Quotebanks know that. it's a credit check. in Canada banks know everything about your credit history. there are things called consolidation loans.

I'd have guessed that, but apparently they either didn't do any or they just didn't care. Considering the size of the awareness campaign to inform people that loaning money is expensive, banks were pretty easy with giving away money for some reason. Of course, can't really blame them considering if they run a loss, they can just cry "bailout" and be saved by the government.

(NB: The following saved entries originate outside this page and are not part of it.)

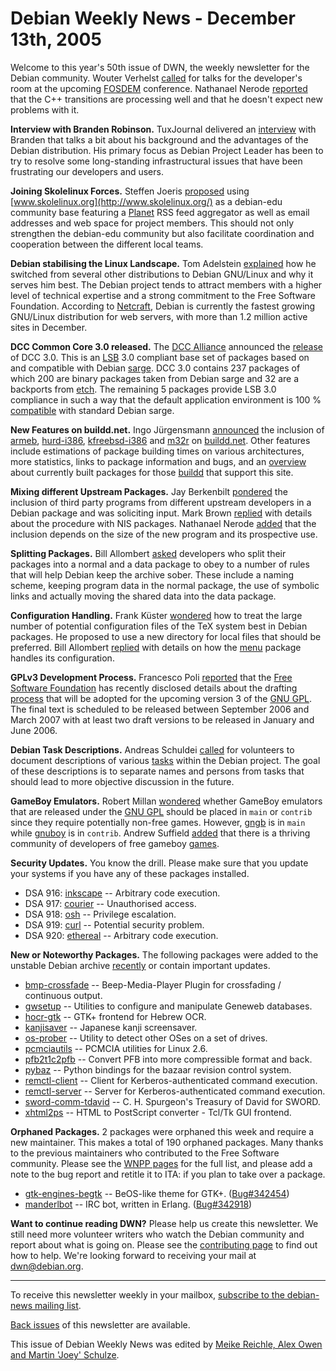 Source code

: 
Debian Weekly News - December 13th, 2005
========================================


Welcome to this year's 50th issue of DWN, the weekly newsletter for the
Debian community. Wouter Verhelst [called](https://lists.debian.org/debian-events-eu/2005/12/msg00000.html)
for talks for the developer's room at the upcoming [FOSDEM](https://www.debian.org/events/2006/0225-fosdem) conference. Nathanael
Nerode [reported](https://lists.debian.org/debian-release/2005/12/msg00074.html) that the C++ transitions are processing well and that he doesn't
expect new problems with it.


**Interview with Branden Robinson.** TuxJournal delivered an
[interview](http://www.tuxjournal.net/intervista6.html) with
Branden that talks a bit about his background and the advantages of the Debian
distribution. His primary focus as Debian Project Leader has been to try to
resolve some long-standing infrastructural issues that have been frustrating
our developers and users.


**Joining Skolelinux Forces.** Steffen Joeris [proposed](https://lists.debian.org/debian-edu/2005/12/msg00166.html)
using [www.skolelinux.org](http://www.skolelinux.org/) as a
debian-edu community base featuring a [Planet](http://planetplanet.org/) RSS feed aggregator as well
as email addresses and web space for project members. This should not
only strengthen the debian-edu community but also facilitate
coordination and cooperation between the different local teams.


**Debian stabilising the Linux Landscape.** Tom Adelstein [explained](http://lxer.com/module/newswire/view/49490/index.html) how
he switched from several other distributions to Debian GNU/Linux and why it
serves him best. The Debian project tends to attract members with a higher level
of technical expertise and a strong commitment to the Free Software
Foundation. According to [Netcraft](http://www.netcraft.com/),
Debian is currently the fastest growing GNU/Linux distribution for web
servers, with more than 1.2 million active sites in December.


**DCC Common Core 3.0 released.** The [DCC Alliance](http://www.dccalliance.org/) announced the [release](http://www.dccalliance.org/pressrelease2.html) of DCC 3.0.
This is an [LSB](http://refspecs.freestandards.org/lsb.shtml) 3.0
compliant base set of packages based on and compatible with Debian [sarge](https://www.debian.org/releases/sarge/). DCC 3.0 contains 237 packages of
which 200 are binary packages taken from Debian sarge and 32 are a backports
from [etch](https://www.debian.org/releases/etch/). The remaining 5 packages
provide LSB 3.0 compliance in such a way that the default application
environment is 100 % [compatible](http://www.dccalliance.org/releasenotes.html) with
standard Debian sarge.


**New Features on buildd.net.** Ingo Jürgensmann [announced](https://lists.debian.org/debian-devel/2005/11/msg01102.html)
the inclusion of [armeb](http://www.debonaras.org/), [hurd-i386](https://www.debian.org/ports/hurd/), [kfreebsd-i386](https://www.debian.org/ports/kfreebsd-gnu/) and [m32r](http://www.linux-m32r.org/) on [buildd.net](http://www.buildd.net/). Other features include
estimations of package building times on various architectures, more statistics,
links to package information and bugs, and an [overview](http://www.buildd.net/cgi/nowbuilding.cgi) about currently
built packages for those [buildd](https://www.debian.org/devel/buildd/) that
support this site.


**Mixing different Upstream Packages.** Jay Berkenbilt [pondered](https://lists.debian.org/debian-devel/2005/11/msg01140.html)
the inclusion of third party programs from different upstream developers in a
Debian package and was soliciting input. Mark Brown [replied](https://lists.debian.org/debian-devel/2005/11/msg01143.html)
with details about the procedure with NIS packages. Nathanael Nerode [added](https://lists.debian.org/debian-devel/2005/11/msg01156.html)
that the inclusion depends on the size of the new program and its prospective
use.


**Splitting Packages.** Bill Allombert [asked](https://lists.debian.org/debian-devel/2005/11/msg01170.html)
developers who split their packages into a normal and a data package to obey
to a number of rules that will help Debian keep the archive sober. These
include a naming scheme, keeping program data in the normal package, the use
of symbolic links and actually moving the shared data into the data
package.


**Configuration Handling.** Frank Küster [wondered](https://lists.debian.org/debian-devel/2005/11/msg01239.html)
how to treat the large number of potential configuration files of the TeX
system best in Debian packages. He proposed to use a new directory for
local files that should be preferred. Bill Allombert [replied](https://lists.debian.org/debian-devel/2005/11/msg01254.html)
with details on how the [menu](https://packages.debian.org/menu)
package handles its configuration.


**GPLv3 Development Process.** Francesco Poli [reported](https://lists.debian.org/debian-legal/2005/12/msg00005.html)
that the [Free Software Foundation](http://www.fsf.org/) has
recently disclosed details about the drafting [process](http://gplv3.fsf.org/process-definition) that will be
adopted for the upcoming version 3 of the [GNU GPL](https://www.gnu.org/copyleft/gpl.html). The final text is
scheduled to be released between September 2006 and March 2007 with at least
two draft versions to be released in January and June 2006.


**Debian Task Descriptions.** Andreas Schuldei [called](https://lists.debian.org/debian-project/2005/11/msg00132.html)
for volunteers to document descriptions of various [tasks](https://wiki.debian.org/JobDescription) within the Debian
project. The goal of these descriptions is to separate names and persons from
tasks that should lead to more objective discussion in the future.


**GameBoy Emulators.** Robert Millan [wondered](https://lists.debian.org/debian-legal/2005/12/msg00024.html)
whether GameBoy emulators that are released under the [GNU GPL](https://www.gnu.org/copyleft/gpl.html) should be placed in
`main` or `contrib` since they require potentially
non-free games. However, [gngb](https://packages.debian.org/gngb)
is in `main` while [gnuboy](https://packages.debian.org/gnuboy) is in `contrib`. Andrew Suffield [added](https://lists.debian.org/debian-legal/2005/12/msg00029.html)
that there is a thriving community of developers of free gameboy [games](http://sourceforge.net/projects/opengbgames).


**Security Updates.** You know the drill. Please make sure
that you update your systems if you have any of these packages installed.


* DSA 916: [inkscape](https://www.debian.org/security/2005/dsa-916) --
 Arbitrary code execution.
* DSA 917: [courier](https://www.debian.org/security/2005/dsa-917) --
 Unauthorised access.
* DSA 918: [osh](https://www.debian.org/security/2005/dsa-918) --
 Privilege escalation.
* DSA 919: [curl](https://www.debian.org/security/2005/dsa-919) --
 Potential security problem.
* DSA 920: [ethereal](https://www.debian.org/security/2005/dsa-920) --
 Arbitrary code execution.


**New or Noteworthy Packages.** The following packages were
added to the unstable Debian archive [recently](https://packages.debian.org/unstable/newpkg_main) or contain
important updates.


* [bmp-crossfade](https://packages.debian.org/unstable/sound/bmp-crossfade)
 -- Beep-Media-Player Plugin for crossfading / continuous output.
* [gwsetup](https://packages.debian.org/unstable/misc/gwsetup)
 -- Utilities to configure and manipulate Geneweb databases.
* [hocr-gtk](https://packages.debian.org/unstable/graphics/hocr-gtk)
 -- GTK+ frontend for Hebrew OCR.
* [kanjisaver](https://packages.debian.org/unstable/kde/kanjisaver)
 -- Japanese kanji screensaver.
* [os-prober](https://packages.debian.org/unstable/utils/os-prober)
 -- Utility to detect other OSes on a set of drives.
* [pcmciautils](https://packages.debian.org/unstable/admin/pcmciautils)
 -- PCMCIA utilities for Linux 2.6.
* [pfb2t1c2pfb](https://packages.debian.org/unstable/tex/pfb2t1c2pfb)
 -- Convert PFB into more compressible format and back.
* [pybaz](https://packages.debian.org/unstable/python/pybaz)
 -- Python bindings for the bazaar revision control system.
* [remctl-client](https://packages.debian.org/unstable/net/remctl-client)
 -- Client for Kerberos-authenticated command execution.
* [remctl-server](https://packages.debian.org/unstable/net/remctl-server)
 -- Server for Kerberos-authenticated command execution.
* [sword-comm-tdavid](https://packages.debian.org/unstable/text/sword-comm-tdavid)
 -- C. H. Spurgeon's Treasury of David for SWORD.
* [xhtml2ps](https://packages.debian.org/unstable/text/xhtml2ps)
 -- HTML to PostScript converter - Tcl/Tk GUI frontend.


**Orphaned Packages.** 2 packages were orphaned this week and
require a new maintainer. This makes a total of 190 orphaned packages. Many
thanks to the previous maintainers who contributed to the Free Software
community. Please see the [WNPP pages](https://www.debian.org/devel/wnpp/) for
the full list, and please add a note to the bug report and retitle it to ITA:
if you plan to take over a package.


* [gtk-engines-begtk](https://packages.debian.org/unstable/x11/gtk-engines-begtk)
 -- BeOS-like theme for GTK+.
 ([Bug#342454](https://bugs.debian.org/342454))
* [manderlbot](https://packages.debian.org/unstable/net/manderlbot)
 -- IRC bot, written in Erlang.
 ([Bug#342918](https://bugs.debian.org/342918))


**Want to continue reading DWN?** Please help us create this
newsletter. We still need more volunteer writers who watch the Debian
community and report about what is going on. Please see the [contributing page](https://www.debian.org/News/weekly/contributing) to find out how
to help. We're looking forward to receiving your mail at [dwn@debian.org](mailto:dwn@debian.org).




---



 To receive this newsletter weekly in your mailbox, [subscribe to the debian-news mailing list](https://lists.debian.org/debian-news/).



[Back issues](https://www.debian.org/News/weekly/) of this newsletter are available.



This issue of Debian Weekly News was edited by [Meike Reichle, Alex Owen and Martin 'Joey' Schulze](mailto:dwn@debian.org).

banks are also borrowers at the same time so when it's easy for them to get money there will be more of it to lend. supply and demand. if it costs them more to lend they will be more careful who the lend it to. The US is the example of everything that was wrong with lending and there was greed on both sides. Canada used what happened in the US to make things harder to get a mortgage or refinance.

as far as mortgages, typically there is a large disconnect between what a person can afford and what they should afford. The term we have here is house poor. you have a big house but very little cash flow. Lenders in Canada have different debt ratios they look at. your housing debt and total debt. those play the biggest factor in the amount of money you can get and the credit rating is the amount you will pay.